The line that contains "npm run seeds_" marks the end: retype the data below exactly from its first line through that line.

****************************************

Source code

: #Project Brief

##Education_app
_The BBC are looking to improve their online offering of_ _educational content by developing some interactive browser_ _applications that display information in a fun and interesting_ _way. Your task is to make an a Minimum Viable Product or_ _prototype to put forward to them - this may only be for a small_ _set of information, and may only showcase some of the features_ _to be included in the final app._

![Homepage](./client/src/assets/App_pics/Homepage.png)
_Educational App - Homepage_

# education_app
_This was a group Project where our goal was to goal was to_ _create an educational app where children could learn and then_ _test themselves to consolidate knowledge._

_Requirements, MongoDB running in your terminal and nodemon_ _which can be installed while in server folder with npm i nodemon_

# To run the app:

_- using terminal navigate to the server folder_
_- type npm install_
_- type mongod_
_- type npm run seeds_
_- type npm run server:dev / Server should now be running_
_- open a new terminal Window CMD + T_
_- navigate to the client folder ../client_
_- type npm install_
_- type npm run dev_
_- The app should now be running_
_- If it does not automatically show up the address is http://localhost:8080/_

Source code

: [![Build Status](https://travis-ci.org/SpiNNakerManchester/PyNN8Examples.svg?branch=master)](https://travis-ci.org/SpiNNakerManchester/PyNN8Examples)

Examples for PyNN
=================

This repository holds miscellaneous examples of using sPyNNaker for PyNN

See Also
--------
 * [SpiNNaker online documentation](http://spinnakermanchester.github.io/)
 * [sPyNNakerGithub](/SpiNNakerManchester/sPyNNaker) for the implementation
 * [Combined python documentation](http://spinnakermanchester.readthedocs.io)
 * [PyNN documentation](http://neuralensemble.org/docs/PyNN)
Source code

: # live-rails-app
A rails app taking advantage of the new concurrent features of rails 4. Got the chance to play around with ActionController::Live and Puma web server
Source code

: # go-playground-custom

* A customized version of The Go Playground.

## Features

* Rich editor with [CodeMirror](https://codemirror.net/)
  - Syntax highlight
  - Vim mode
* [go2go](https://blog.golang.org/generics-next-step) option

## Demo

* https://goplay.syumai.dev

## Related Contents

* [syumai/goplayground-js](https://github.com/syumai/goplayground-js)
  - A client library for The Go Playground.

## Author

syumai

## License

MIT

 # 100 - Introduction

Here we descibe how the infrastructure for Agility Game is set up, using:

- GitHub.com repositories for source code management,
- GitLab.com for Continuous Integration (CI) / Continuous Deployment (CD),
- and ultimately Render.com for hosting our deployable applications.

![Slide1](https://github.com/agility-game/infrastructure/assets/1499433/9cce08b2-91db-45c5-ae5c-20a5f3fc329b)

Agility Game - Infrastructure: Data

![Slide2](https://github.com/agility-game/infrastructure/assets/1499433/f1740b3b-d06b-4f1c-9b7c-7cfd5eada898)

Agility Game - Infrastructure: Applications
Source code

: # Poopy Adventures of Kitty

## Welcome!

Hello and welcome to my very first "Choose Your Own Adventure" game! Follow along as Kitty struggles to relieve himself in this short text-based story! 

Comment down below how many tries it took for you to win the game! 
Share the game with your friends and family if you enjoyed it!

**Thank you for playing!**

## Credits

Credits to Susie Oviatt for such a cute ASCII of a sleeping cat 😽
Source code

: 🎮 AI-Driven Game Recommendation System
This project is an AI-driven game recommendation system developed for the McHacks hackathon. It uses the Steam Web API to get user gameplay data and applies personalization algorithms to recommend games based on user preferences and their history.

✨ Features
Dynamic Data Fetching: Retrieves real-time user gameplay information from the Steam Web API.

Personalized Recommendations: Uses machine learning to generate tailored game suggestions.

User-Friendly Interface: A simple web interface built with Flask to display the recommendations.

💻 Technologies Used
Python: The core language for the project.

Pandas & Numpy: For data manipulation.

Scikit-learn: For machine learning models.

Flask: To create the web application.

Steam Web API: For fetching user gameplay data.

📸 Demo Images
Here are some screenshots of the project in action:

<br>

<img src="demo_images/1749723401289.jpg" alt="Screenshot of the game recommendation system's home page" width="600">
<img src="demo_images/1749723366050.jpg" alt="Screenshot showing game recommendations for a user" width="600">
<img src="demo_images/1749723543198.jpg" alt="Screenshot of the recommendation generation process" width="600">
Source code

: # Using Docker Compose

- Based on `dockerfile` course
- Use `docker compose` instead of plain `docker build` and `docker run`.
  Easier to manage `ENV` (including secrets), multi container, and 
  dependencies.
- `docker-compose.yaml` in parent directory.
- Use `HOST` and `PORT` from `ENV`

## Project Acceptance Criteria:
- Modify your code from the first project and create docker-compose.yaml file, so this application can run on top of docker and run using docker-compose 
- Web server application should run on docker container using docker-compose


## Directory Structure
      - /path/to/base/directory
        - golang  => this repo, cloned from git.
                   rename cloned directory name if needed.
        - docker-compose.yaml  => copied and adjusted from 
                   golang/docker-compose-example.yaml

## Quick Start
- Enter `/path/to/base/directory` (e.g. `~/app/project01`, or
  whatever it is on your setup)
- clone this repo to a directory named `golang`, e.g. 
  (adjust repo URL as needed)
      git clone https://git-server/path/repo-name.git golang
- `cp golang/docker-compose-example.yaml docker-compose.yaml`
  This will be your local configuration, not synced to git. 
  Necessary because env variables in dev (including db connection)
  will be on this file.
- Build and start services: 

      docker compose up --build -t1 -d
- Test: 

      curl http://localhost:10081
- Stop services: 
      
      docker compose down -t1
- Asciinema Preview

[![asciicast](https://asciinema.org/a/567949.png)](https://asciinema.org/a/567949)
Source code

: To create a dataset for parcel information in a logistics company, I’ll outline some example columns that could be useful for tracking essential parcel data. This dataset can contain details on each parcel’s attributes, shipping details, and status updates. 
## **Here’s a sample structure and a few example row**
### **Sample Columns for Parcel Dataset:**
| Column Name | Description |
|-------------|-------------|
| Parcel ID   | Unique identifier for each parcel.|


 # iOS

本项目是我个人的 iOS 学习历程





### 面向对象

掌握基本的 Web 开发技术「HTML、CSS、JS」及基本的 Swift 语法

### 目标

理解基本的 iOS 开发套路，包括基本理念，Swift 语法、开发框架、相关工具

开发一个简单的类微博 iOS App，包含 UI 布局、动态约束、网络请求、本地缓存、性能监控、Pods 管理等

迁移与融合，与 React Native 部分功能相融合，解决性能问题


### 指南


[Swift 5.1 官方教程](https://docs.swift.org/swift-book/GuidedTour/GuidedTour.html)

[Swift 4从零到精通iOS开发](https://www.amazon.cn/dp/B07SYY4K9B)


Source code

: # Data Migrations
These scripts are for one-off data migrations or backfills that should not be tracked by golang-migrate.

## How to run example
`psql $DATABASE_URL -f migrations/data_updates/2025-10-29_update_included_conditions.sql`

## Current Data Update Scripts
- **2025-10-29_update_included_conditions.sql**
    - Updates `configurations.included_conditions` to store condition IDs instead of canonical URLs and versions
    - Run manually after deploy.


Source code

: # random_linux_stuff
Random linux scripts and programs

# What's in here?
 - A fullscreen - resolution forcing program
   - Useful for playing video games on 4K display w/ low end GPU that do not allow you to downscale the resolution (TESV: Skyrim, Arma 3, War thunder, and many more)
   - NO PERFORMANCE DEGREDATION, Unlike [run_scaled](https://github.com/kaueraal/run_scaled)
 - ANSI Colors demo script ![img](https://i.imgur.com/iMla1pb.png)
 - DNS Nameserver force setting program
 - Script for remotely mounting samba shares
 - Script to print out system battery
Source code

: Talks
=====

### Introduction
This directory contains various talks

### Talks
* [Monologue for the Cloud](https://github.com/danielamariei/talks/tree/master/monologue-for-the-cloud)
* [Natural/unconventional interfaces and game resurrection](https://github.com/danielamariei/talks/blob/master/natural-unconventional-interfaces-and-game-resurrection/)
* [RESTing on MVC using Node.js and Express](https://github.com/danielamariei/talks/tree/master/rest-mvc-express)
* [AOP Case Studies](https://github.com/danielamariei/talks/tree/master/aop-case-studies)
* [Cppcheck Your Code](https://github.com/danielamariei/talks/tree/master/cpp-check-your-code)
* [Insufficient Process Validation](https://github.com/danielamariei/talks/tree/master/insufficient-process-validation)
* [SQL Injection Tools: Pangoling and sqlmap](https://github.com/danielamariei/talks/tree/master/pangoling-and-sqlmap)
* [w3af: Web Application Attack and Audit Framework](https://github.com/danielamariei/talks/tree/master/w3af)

****************************************

REPLY.
Source code

: #Project Brief

##Education_app
_The BBC are looking to improve their online offering of_ _educational content by developing some interactive browser_ _applications that display information in a fun and interesting_ _way. Your task is to make an a Minimum Viable Product or_ _prototype to put forward to them - this may only be for a small_ _set of information, and may only showcase some of the features_ _to be included in the final app._

![Homepage](./client/src/assets/App_pics/Homepage.png)
_Educational App - Homepage_

# education_app
_This was a group Project where our goal was to goal was to_ _create an educational app where children could learn and then_ _test themselves to consolidate knowledge._

_Requirements, MongoDB running in your terminal and nodemon_ _which can be installed while in server folder with npm i nodemon_

# To run the app:

_- using terminal navigate to the server folder_
_- type npm install_
_- type mongod_
_- type npm run seeds_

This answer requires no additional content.